● Material for this task:
• • • •

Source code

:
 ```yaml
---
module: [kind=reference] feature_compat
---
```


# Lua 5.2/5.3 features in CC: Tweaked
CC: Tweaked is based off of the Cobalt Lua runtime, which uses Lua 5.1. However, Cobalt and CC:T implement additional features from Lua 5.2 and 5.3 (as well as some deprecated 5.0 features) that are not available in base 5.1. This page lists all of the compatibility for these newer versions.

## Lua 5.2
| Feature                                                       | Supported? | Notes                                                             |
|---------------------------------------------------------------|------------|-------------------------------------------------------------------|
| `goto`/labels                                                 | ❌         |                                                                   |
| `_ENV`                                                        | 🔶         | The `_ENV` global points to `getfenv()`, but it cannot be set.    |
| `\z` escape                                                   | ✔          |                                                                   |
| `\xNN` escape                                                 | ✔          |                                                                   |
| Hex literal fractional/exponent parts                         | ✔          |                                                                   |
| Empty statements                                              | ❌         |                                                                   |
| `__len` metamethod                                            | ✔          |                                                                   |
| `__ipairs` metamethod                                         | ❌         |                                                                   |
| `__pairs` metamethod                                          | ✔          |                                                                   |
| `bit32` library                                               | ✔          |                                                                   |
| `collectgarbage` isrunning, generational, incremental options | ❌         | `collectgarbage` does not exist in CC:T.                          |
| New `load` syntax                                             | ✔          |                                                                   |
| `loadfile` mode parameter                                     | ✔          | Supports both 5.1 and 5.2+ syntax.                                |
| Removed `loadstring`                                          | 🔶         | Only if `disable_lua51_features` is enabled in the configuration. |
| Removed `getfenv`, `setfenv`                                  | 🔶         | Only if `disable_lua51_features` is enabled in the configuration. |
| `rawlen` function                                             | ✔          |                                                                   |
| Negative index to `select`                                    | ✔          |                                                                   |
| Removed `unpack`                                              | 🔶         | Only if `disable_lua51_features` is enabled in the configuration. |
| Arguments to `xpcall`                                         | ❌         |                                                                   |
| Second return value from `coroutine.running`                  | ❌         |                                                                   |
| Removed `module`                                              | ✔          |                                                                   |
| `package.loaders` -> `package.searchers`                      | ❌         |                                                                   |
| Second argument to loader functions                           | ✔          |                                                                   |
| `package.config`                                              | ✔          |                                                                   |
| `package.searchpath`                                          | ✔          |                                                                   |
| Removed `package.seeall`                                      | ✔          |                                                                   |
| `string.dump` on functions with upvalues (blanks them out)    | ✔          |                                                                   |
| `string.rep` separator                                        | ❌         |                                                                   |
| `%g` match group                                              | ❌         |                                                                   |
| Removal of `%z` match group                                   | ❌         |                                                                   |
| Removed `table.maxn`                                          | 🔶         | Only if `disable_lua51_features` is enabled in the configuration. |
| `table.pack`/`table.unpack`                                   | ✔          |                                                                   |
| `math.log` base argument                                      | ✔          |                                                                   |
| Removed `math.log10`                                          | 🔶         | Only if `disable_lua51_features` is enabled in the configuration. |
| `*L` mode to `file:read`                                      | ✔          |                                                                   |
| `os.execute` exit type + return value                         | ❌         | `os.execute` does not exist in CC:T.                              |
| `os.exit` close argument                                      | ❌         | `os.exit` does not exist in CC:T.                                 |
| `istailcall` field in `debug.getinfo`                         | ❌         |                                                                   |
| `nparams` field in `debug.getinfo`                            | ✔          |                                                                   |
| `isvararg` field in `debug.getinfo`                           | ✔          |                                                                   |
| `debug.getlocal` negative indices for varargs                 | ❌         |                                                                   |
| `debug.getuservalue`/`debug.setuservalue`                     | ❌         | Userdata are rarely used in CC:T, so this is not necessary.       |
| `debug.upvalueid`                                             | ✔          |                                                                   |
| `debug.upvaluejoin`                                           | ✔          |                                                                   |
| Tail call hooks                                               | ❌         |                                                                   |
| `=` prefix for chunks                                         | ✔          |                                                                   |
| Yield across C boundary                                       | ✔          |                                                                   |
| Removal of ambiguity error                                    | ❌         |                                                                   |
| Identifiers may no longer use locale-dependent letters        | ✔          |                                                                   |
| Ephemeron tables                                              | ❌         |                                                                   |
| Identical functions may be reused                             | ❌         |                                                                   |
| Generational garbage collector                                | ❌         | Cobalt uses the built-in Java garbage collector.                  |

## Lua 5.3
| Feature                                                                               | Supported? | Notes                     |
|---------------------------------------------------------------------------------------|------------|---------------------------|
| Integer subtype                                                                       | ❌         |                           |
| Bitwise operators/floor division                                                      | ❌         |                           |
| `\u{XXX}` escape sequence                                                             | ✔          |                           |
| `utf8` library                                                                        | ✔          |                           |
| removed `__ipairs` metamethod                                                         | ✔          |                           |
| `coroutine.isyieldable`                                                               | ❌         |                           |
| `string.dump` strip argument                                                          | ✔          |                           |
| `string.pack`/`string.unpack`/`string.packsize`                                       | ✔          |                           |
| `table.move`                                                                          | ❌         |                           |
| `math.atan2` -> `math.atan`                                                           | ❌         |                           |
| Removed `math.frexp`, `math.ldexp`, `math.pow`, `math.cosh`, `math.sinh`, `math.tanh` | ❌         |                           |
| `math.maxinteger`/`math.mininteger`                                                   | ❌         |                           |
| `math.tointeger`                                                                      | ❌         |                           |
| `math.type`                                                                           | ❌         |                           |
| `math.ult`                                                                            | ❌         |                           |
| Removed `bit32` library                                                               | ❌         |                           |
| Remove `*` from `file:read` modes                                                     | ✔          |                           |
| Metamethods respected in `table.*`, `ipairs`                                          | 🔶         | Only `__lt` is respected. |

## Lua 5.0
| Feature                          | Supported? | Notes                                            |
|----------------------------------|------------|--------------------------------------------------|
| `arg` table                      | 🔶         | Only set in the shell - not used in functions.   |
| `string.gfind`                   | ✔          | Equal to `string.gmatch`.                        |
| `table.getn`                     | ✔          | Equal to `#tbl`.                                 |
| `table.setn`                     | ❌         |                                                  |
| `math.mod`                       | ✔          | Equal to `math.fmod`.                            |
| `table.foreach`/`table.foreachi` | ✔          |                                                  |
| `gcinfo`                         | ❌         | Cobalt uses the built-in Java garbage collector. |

• • • •

● Your assignment:
Among the lines of the data, which ones contain the word "from"? Show them.

● Result of the task:
CC: Tweaked is based off of the Cobalt Lua runtime, which uses Lua 5.1. However, Cobalt and CC:T implement additional features from Lua 5.2 and 5.3 (as well as some deprecated 5.0 features) that are not available in base 5.1. This page lists all of the compatibility for these newer versions.
| Second return value from `coroutine.running`                  | ❌         |                                                                   |
| Remove `*` from `file:read` modes                                                     | ✔          |                           |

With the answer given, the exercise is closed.